=== Begin Enclosure ===
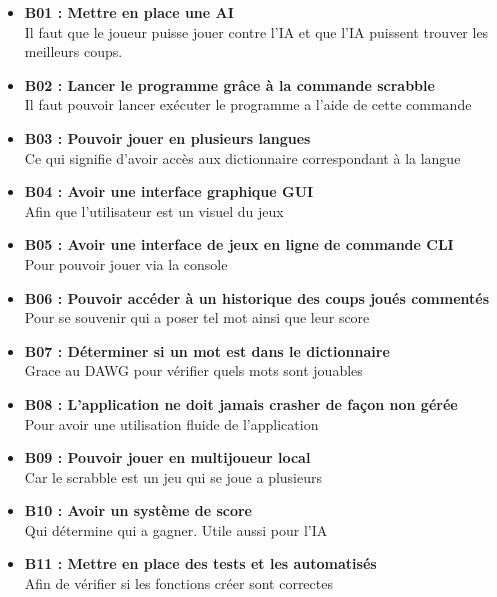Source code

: \documentclass[a4paper,12pt]{article}
\begin{document}
\begin{itemize}
    \item \textbf {B01 : Mettre en place une AI}\\ Il faut que le joueur puisse jouer contre l'IA et que l'IA puissent trouver les meilleurs coups. \\
    \item \textbf {B02 : Lancer le programme grâce à la commande scrabble}\\ Il faut pouvoir lancer exécuter le programme a l'aide de cette commande \\
    \item \textbf {B03 : Pouvoir jouer en plusieurs langues}\\ Ce qui signifie d'avoir accès aux dictionnaire correspondant à la langue \\
    \item \textbf {B04 : Avoir une interface graphique GUI}\\ Afin que l'utilisateur est un visuel du jeux \\ 
    \item \textbf {B05 : Avoir une interface de jeux en ligne de commande CLI}\\ Pour pouvoir jouer via la console \\
    \item \textbf {B06 : Pouvoir accéder à un historique des coups joués commentés}\\ Pour se souvenir qui a poser tel mot ainsi que leur score \\
    \item \textbf {B07 : Déterminer si un mot est dans le dictionnaire}\\ Grace au DAWG pour vérifier quels mots sont jouables \\
    \item \textbf {B08 : L’application ne doit jamais crasher de façon non gérée}\\ Pour avoir une utilisation fluide de l’application \\
    \item \textbf {B09 : Pouvoir jouer en multijoueur local}\\ Car le scrabble est un jeu qui se joue a plusieurs \\
    \item \textbf {B10 : Avoir un système de score}\\ Qui détermine qui a gagner. Utile aussi pour l'IA \\
    \item \textbf {B11 : Mettre en place des tests et les automatisés}\\ Afin de vérifier si les fonctions créer sont correctes \\

\end{itemize}
\end{document}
=== End Enclosure ===
Please copy the lines above exactly as written, apart from any pictures.

Result of this task:
Source code

: \documentclass[a4paper,12pt]{article}
\begin{document}
\begin{itemize}
    \item \textbf {B01 : Mettre en place une AI}\\ Il faut que le joueur puisse jouer contre l'IA et que l'IA puissent trouver les meilleurs coups. \\
    \item \textbf {B02 : Lancer le programme grâce à la commande scrabble}\\ Il faut pouvoir lancer exécuter le programme a l'aide de cette commande \\
    \item \textbf {B03 : Pouvoir jouer en plusieurs langues}\\ Ce qui signifie d'avoir accès aux dictionnaire correspondant à la langue \\
    \item \textbf {B04 : Avoir une interface graphique GUI}\\ Afin que l'utilisateur est un visuel du jeux \\ 
    \item \textbf {B05 : Avoir une interface de jeux en ligne de commande CLI}\\ Pour pouvoir jouer via la console \\
    \item \textbf {B06 : Pouvoir accéder à un historique des coups joués commentés}\\ Pour se souvenir qui a poser tel mot ainsi que leur score \\
    \item \textbf {B07 : Déterminer si un mot est dans le dictionnaire}\\ Grace au DAWG pour vérifier quels mots sont jouables \\
    \item \textbf {B08 : L’application ne doit jamais crasher de façon non gérée}\\ Pour avoir une utilisation fluide de l’application \\
    \item \textbf {B09 : Pouvoir jouer en multijoueur local}\\ Car le scrabble est un jeu qui se joue a plusieurs \\
    \item \textbf {B10 : Avoir un système de score}\\ Qui détermine qui a gagner. Utile aussi pour l'IA \\
    \item \textbf {B11 : Mettre en place des tests et les automatisés}\\ Afin de vérifier si les fonctions créer sont correctes \\

\end{itemize}
\end{document}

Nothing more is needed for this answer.